### Problem requirements
Filter the records below down to lines containing "vercel".

[Items listed in a dataset]
[Start of section]
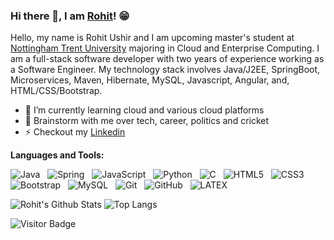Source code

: ### Hi there 👋, I am [Rohit](https://www.rohitushir.in/)! 😁

Hello, my name is Rohit Ushir and I am upcoming master's student at [Nottingham Trent University](https://www.ntu.ac.uk/) majoring in Cloud and Enterprise Computing. I am a full-stack software developer with two years of experience working as a Software Engineer. My technology stack involves Java/J2EE, SpringBoot, Microservices, Maven, Hibernate, MySQL, Javascript, Angular, and, HTML/CSS/Bootstrap.

- 🔭 I’m currently learning cloud and various cloud platforms
- 💬 Brainstorm with me over tech, career, politics and cricket 
- ⚡ Checkout my [Linkedin](https://www.linkedin.com/in/rohitushir)

**Languages and Tools:** 

![Java](https://img.shields.io/badge/-Java-black?logo=java&style=social)&nbsp;&nbsp;
![Spring](https://img.shields.io/badge/-Spring%20Framework-black?logo=spring&style=social)&nbsp;&nbsp;
![JavaScript](https://img.shields.io/badge/-JavaScript-black?logo=javascript&style=social)&nbsp;&nbsp;
![Python](https://img.shields.io/badge/-Python-black?logo=Python&style=social)&nbsp;&nbsp;
![C](https://img.shields.io/badge/-C-black?logo=c&style=social)&nbsp;&nbsp;
![HTML5](https://img.shields.io/badge/-HTML5-black?logo=html5&style=social)&nbsp;&nbsp;
![CSS3](https://img.shields.io/badge/-CSS3-black?logo=css3&style=social)&nbsp;&nbsp;
![Bootstrap](https://img.shields.io/badge/-Bootstrap-black?logo=bootstrap&style=social)&nbsp;&nbsp;
![MySQL](https://img.shields.io/badge/-MySQL-black?logo=mysql&style=social)&nbsp;&nbsp;
![Git](https://img.shields.io/badge/-Git-black?logo=git&style=social)&nbsp;&nbsp;
![GitHub](https://img.shields.io/badge/-GitHub-black?logo=github&style=social)&nbsp;&nbsp;
![LATEX](https://img.shields.io/badge/-LATEX-black?logo=latex&style=social)&nbsp;&nbsp;

![Rohit's Github Stats](https://github-readme-stats.vercel.app/api?username=broogle&count_private=true&show_icons=true&include_all_commits=true)
![Top Langs](https://github-readme-stats.vercel.app/api/top-langs/?username=broogle&hide=TeX&layout=compact)

![Visitor Badge](https://visitor-badge.laobi.icu/badge?page_id=broogle.broogle)
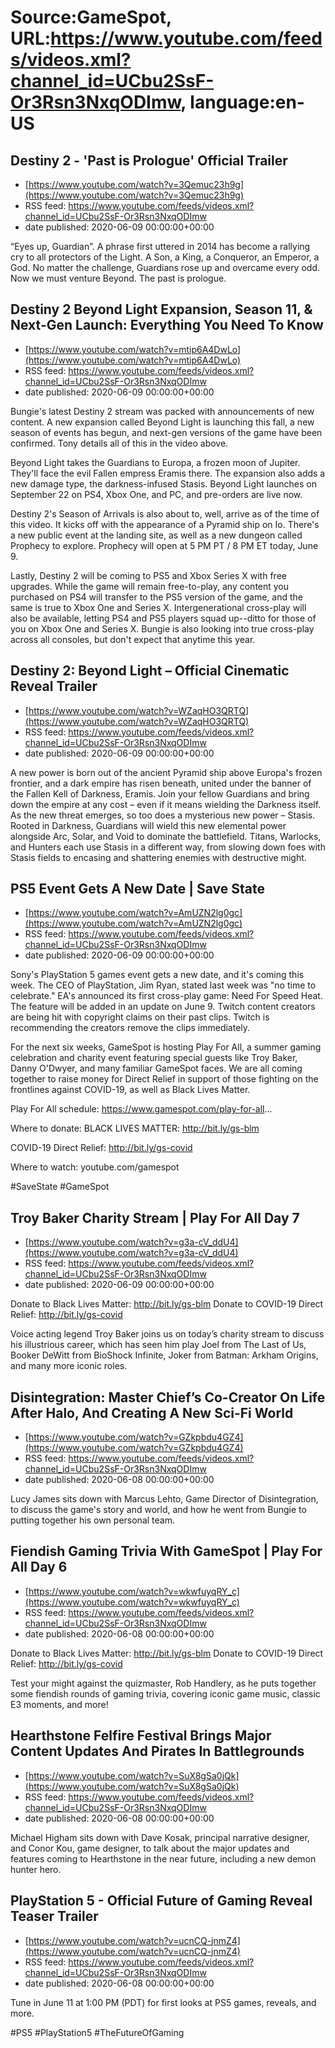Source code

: # Source:GameSpot, URL:https://www.youtube.com/feeds/videos.xml?channel_id=UCbu2SsF-Or3Rsn3NxqODImw, language:en-US

## Destiny 2 - 'Past is Prologue' Official Trailer
 - [https://www.youtube.com/watch?v=3Qemuc23h9g](https://www.youtube.com/watch?v=3Qemuc23h9g)
 - RSS feed: https://www.youtube.com/feeds/videos.xml?channel_id=UCbu2SsF-Or3Rsn3NxqODImw
 - date published: 2020-06-09 00:00:00+00:00

“Eyes up, Guardian”. A phrase first uttered in 2014 has become a rallying cry to all protectors of the Light. A Son, a King, a Conqueror, an Emperor, a God. No matter the challenge, Guardians rose up and overcame every odd. Now we must venture Beyond. The past is prologue.

## Destiny 2 Beyond Light Expansion, Season 11, & Next-Gen Launch: Everything You Need To Know
 - [https://www.youtube.com/watch?v=mtip6A4DwLo](https://www.youtube.com/watch?v=mtip6A4DwLo)
 - RSS feed: https://www.youtube.com/feeds/videos.xml?channel_id=UCbu2SsF-Or3Rsn3NxqODImw
 - date published: 2020-06-09 00:00:00+00:00

Bungie's latest Destiny 2 stream was packed with announcements of new content. A new expansion called Beyond Light is launching this fall, a new season of events has begun, and next-gen versions of the game have been confirmed. Tony details all of this in the video above.

Beyond Light takes the Guardians to Europa, a frozen moon of Jupiter. They'll face the evil Fallen empress Eramis there. The expansion also adds a new damage type, the darkness-infused Stasis. Beyond Light launches on September 22 on PS4, Xbox One, and PC, and pre-orders are live now.

Destiny 2's Season of Arrivals is also about to, well, arrive as of the time of this video. It kicks off with the appearance of a Pyramid ship on Io. There's a new public event at the landing site, as well as a new dungeon called Prophecy to explore. Prophecy will open at 5 PM PT / 8 PM ET today, June 9.

Lastly, Destiny 2 will be coming to PS5 and Xbox Series X with free upgrades. While the game will remain free-to-play, any content you purchased on PS4 will transfer to the PS5 version of the game, and the same is true to Xbox One and Series X. Intergenerational cross-play will also be available, letting PS4 and PS5 players squad up--ditto for those of you on Xbox One and Series X. Bungie is also looking into true cross-play across all consoles, but don't expect that anytime this year.

## Destiny 2: Beyond Light – Official Cinematic Reveal Trailer
 - [https://www.youtube.com/watch?v=WZaqHO3QRTQ](https://www.youtube.com/watch?v=WZaqHO3QRTQ)
 - RSS feed: https://www.youtube.com/feeds/videos.xml?channel_id=UCbu2SsF-Or3Rsn3NxqODImw
 - date published: 2020-06-09 00:00:00+00:00

A new power is born out of the ancient Pyramid ship above Europa's frozen frontier, and a dark empire has risen beneath, united under the banner of the Fallen Kell of Darkness, Eramis. Join your fellow Guardians and bring down the empire at any cost – even if it means wielding the Darkness itself.
As the new threat emerges, so too does a mysterious new power – Stasis. Rooted in Darkness, Guardians will wield this new elemental power alongside Arc, Solar, and Void to dominate the battlefield. Titans, Warlocks, and Hunters each use Stasis in a different way, from slowing down foes with Stasis fields to encasing and shattering enemies with destructive might.

## PS5 Event Gets A New Date | Save State
 - [https://www.youtube.com/watch?v=AmUZN2lg0gc](https://www.youtube.com/watch?v=AmUZN2lg0gc)
 - RSS feed: https://www.youtube.com/feeds/videos.xml?channel_id=UCbu2SsF-Or3Rsn3NxqODImw
 - date published: 2020-06-09 00:00:00+00:00

Sony's PlayStation 5 games event gets a new date, and it's coming this week. The CEO of PlayStation, Jim Ryan, stated last week was "no time to celebrate." EA's announced its first cross-play game: Need For Speed Heat. The feature will be added in an update on June 9. Twitch content creators are being hit with copyright claims on their past clips. Twitch is recommending the creators remove the clips immediately.

For the next six weeks, GameSpot is hosting Play For All, a summer gaming celebration and charity event featuring special guests like Troy Baker, Danny O'Dwyer, and many familiar GameSpot faces. We are all coming together to raise money for Direct Relief in support of those fighting on the frontlines against COVID-19, as well as Black Lives Matter.

Play For All schedule:
https://www.gamespot.com/play-for-all...

Where to donate:
BLACK LIVES MATTER: http://bit.ly/gs-blm

COVID-19 Direct Relief: http://bit.ly/gs-covid

Where to watch:
youtube.com/gamespot 

#SaveState #GameSpot

## Troy Baker Charity Stream | Play For All Day 7
 - [https://www.youtube.com/watch?v=g3a-cV_ddU4](https://www.youtube.com/watch?v=g3a-cV_ddU4)
 - RSS feed: https://www.youtube.com/feeds/videos.xml?channel_id=UCbu2SsF-Or3Rsn3NxqODImw
 - date published: 2020-06-09 00:00:00+00:00

Donate to Black Lives Matter: http://bit.ly/gs-blm
Donate to COVID-19 Direct Relief: http://bit.ly/gs-covid

Voice acting legend Troy Baker joins us on today’s charity stream to discuss his illustrious career, which has seen him play Joel from The Last of Us, Booker DeWitt from BioShock Infinite, Joker from Batman: Arkham Origins, and many more iconic roles.

## Disintegration: Master Chief’s Co-Creator On Life After Halo, And Creating A New Sci-Fi World
 - [https://www.youtube.com/watch?v=GZkpbdu4GZ4](https://www.youtube.com/watch?v=GZkpbdu4GZ4)
 - RSS feed: https://www.youtube.com/feeds/videos.xml?channel_id=UCbu2SsF-Or3Rsn3NxqODImw
 - date published: 2020-06-08 00:00:00+00:00

Lucy James sits down with Marcus Lehto, Game Director of Disintegration, to discuss the game's story and world, and how he went from Bungie to putting together his own personal team.

## Fiendish Gaming Trivia With GameSpot | Play For All Day 6
 - [https://www.youtube.com/watch?v=wkwfuyqRY_c](https://www.youtube.com/watch?v=wkwfuyqRY_c)
 - RSS feed: https://www.youtube.com/feeds/videos.xml?channel_id=UCbu2SsF-Or3Rsn3NxqODImw
 - date published: 2020-06-08 00:00:00+00:00

Donate to Black Lives Matter: http://bit.ly/gs-blm
Donate to COVID-19 Direct Relief: http://bit.ly/gs-covid

Test your might against the quizmaster, Rob Handlery, as he puts together some fiendish rounds of gaming trivia, covering iconic game music, classic E3 moments, and more!

## Hearthstone Felfire Festival Brings Major Content Updates And Pirates In Battlegrounds
 - [https://www.youtube.com/watch?v=SuX8gSa0jQk](https://www.youtube.com/watch?v=SuX8gSa0jQk)
 - RSS feed: https://www.youtube.com/feeds/videos.xml?channel_id=UCbu2SsF-Or3Rsn3NxqODImw
 - date published: 2020-06-08 00:00:00+00:00

Michael Higham sits down with Dave Kosak, principal narrative designer, and Conor Kou, game designer, to talk about the major updates and features coming to Hearthstone in the near future, including a new demon hunter hero.

## PlayStation 5 - Official Future of Gaming Reveal Teaser Trailer
 - [https://www.youtube.com/watch?v=ucnCQ-jnmZ4](https://www.youtube.com/watch?v=ucnCQ-jnmZ4)
 - RSS feed: https://www.youtube.com/feeds/videos.xml?channel_id=UCbu2SsF-Or3Rsn3NxqODImw
 - date published: 2020-06-08 00:00:00+00:00

Tune in June 11 at 1:00 PM (PDT) for first looks at PS5 games, reveals, and more.

#PS5 #PlayStation5 #TheFutureOfGaming


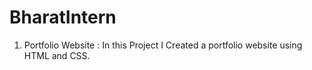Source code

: # BharatIntern
1. Portfolio Website :
In this Project I Created a portfolio website using HTML and
CSS.

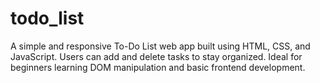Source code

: # todo_list
A simple and responsive To-Do List web app built using HTML, CSS, and JavaScript. Users can add and delete tasks to stay organized. Ideal for beginners learning DOM manipulation and basic frontend development.
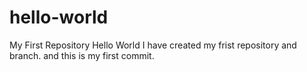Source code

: # hello-world
My First Repository
Hello World I have created my frist repository and branch.
and this is my first commit.
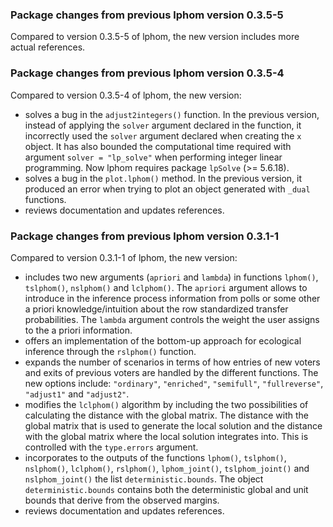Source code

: ### Package changes from previous lphom version 0.3.5-5

Compared to version 0.3.5-5 of lphom, the new version includes more actual references.

### Package changes from previous lphom version 0.3.5-4

Compared to version 0.3.5-4 of lphom, the new version:

* solves a bug in the `adjust2integers()` function. In the previous version, instead of applying the `solver` argument declared in the function, it incorrectly used the `solver` argument declared when creating the `x` object. It has also bounded the computational time required with argument `solver = "lp_solve"` when performing integer linear programming. Now lphom requires package `lpSolve` (>= 5.6.18).
* solves a bug in the `plot.lphom()` method. In the previous version, it produced  an error when trying to plot an object generated with `_dual` functions.
* reviews documentation and updates references.

### Package changes from previous lphom version 0.3.1-1

Compared to version 0.3.1-1 of lphom, the new version:

* includes two new arguments (`apriori` and `lambda`) in functions `lphom()`, `tslphom()`, `nslphom()` and `lclphom()`. The `apriori` argument allows to introduce in the inference process information from polls or some other a priori knowledge/intuition about the row standardized transfer probabilities. The `lambda` argument controls the weight the user assigns to the a priori information.
* offers an implementation of the bottom-up approach for ecological inference through the `rslphom()` function.
* expands the number of scenarios in terms of how entries of new voters and exits of previous voters are handled by the different functions. The new options include: `"ordinary"`, `"enriched"`, `"semifull"`, `"fullreverse"`, `"adjust1"` and `"adjust2"`.
* modifies the `lclphom()` algorithm by including the two possibilities of calculating the distance with the global matrix. The distance with the global matrix that is used to generate the local solution and the distance with the global matrix where the local solution integrates into. This is controlled with the `type.errors` argument. 
* incorporates to the outputs of the functions `lphom()`, `tslphom()`, `nslphom()`, `lclphom()`, `rslphom()`, `lphom_joint()`,
`tslphom_joint()` and `nslphom_joint()` the list `deterministic.bounds`. The object `deterministic.bounds` contains both the deterministic global and unit bounds that derive from the observed margins.
* reviews documentation and updates references.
[End of section]
### Answer
![Rohit's Github Stats](https://github-readme-stats.vercel.app/api?username=broogle&count_private=true&show_icons=true&include_all_commits=true)
![Top Langs](https://github-readme-stats.vercel.app/api/top-langs/?username=broogle&hide=TeX&layout=compact)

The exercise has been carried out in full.